Are there estimates of what R was for these populations? If it’s a lot less than the 2-3 that other studies have found that would be some evidence that a lot of later-stage transmissions were prevented.
I was looking at this paper (for other reasons) and saw that it estimated a mean serial interval of 6.3 days in Shenzhen while there was aggressive testing, contact tracing, and isolating. They report that the mean serial interval was 3.6 days among patients who were infected by someone who was isolated within 2 days of symptom onset, and 8.1 days among patients who were infected by someone who wasn’t isolated until 3+ days after symptom onset, for an overall average serial interval of 6.3 in their population. They found R=0.4 - an average of 0.4 known transmissions from each infected person.
Insofar as the virus mostly spreads through presymptomatic transmission in some countries, that’s almost certainly because the people with symptoms are all isolated. Symptomatic people definitely spread the disease.
It’d be interesting if the R of these populations were <1 at the time the studies were done, though. If so, presymptomatic transmission might be insufficient to sustain exponential growth, as long as all symptomatic transmission is prevented.
Tapiwa Ganyani et al, the one with quantitative estimates of presymptomatic transmission, used data from Singapore up to Feb 26th and Tianjin up to Feb 27th. Both are cities which seem to have achieved containment over the relevant time period. I’m going to focus on Singapore, because information about what Singapore has been doing is easier to come by.

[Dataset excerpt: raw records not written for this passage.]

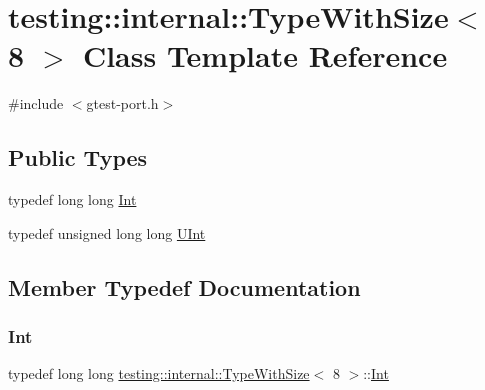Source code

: \hypertarget{classtesting_1_1internal_1_1_type_with_size_3_018_01_4}{}\section{testing\+::internal\+::Type\+With\+Size$<$ 8 $>$ Class Template Reference}
\label{classtesting_1_1internal_1_1_type_with_size_3_018_01_4}


{\ttfamily \#include $<$gtest-\/port.\+h$>$}

\subsection*{Public Types}
\begin{DoxyCompactItemize}
\item 
typedef long long \mbox{\hyperlink{classtesting_1_1internal_1_1_type_with_size_3_018_01_4_a36d5697e5f5254b0495f13c97d747e36}{Int}}
\item 
typedef unsigned long long \mbox{\hyperlink{classtesting_1_1internal_1_1_type_with_size_3_018_01_4_a747e21c5aee8faf07ec65cd4c3d1ca62}{U\+Int}}
\end{DoxyCompactItemize}


\subsection{Member Typedef Documentation}
\mbox{\label{classtesting_1_1internal_1_1_type_with_size_3_018_01_4_a36d5697e5f5254b0495f13c97d747e36}} 
\subsubsection{\texorpdfstring{Int}{Int}}
{\footnotesize\ttfamily typedef long long \mbox{\hyperlink{classtesting_1_1internal_1_1_type_with_size}{testing\+::internal\+::\+Type\+With\+Size}}$<$ 8 $>$\+::\mbox{\hyperlink{classtesting_1_1internal_1_1_type_with_size_3_018_01_4_a36d5697e5f5254b0495f13c97d747e36}{Int}}}

\mbox{\label{classtesting_1_1internal_1_1_type_with_size_3_018_01_4_a747e21c5aee8faf07ec65cd4c3d1ca62}}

This article has a graph of Singapore’s case counts over the relevant time period, and appears to show it as being contained (R<1) during the relevant time period. This paper estimates the latency between people becoming symptomatic and being isolated in Singapore, and finds that it’s about 3 days for local cases as of Feb 26th, but longer on earlier dates. Their endpoint is “hospitalization or quarantine”, but reading Singapore’s FAQ, it sounds like they have a tiered system with two lesser levels of isolation that the paper doesn’t mention: leave of absence (advice to isolate with no legal force) and stay-home notice (which has legal force against leaving the house, but only a non-binding advisory against having visitors). The lesser isolation tiers are for traced contacts, and would be effective at preventing asymptomatic transmission as well.
My impression from all this is that Singapore’s measures would have driven symptomatic transmission down more than asymptomatic transmission, but substantially driven down both.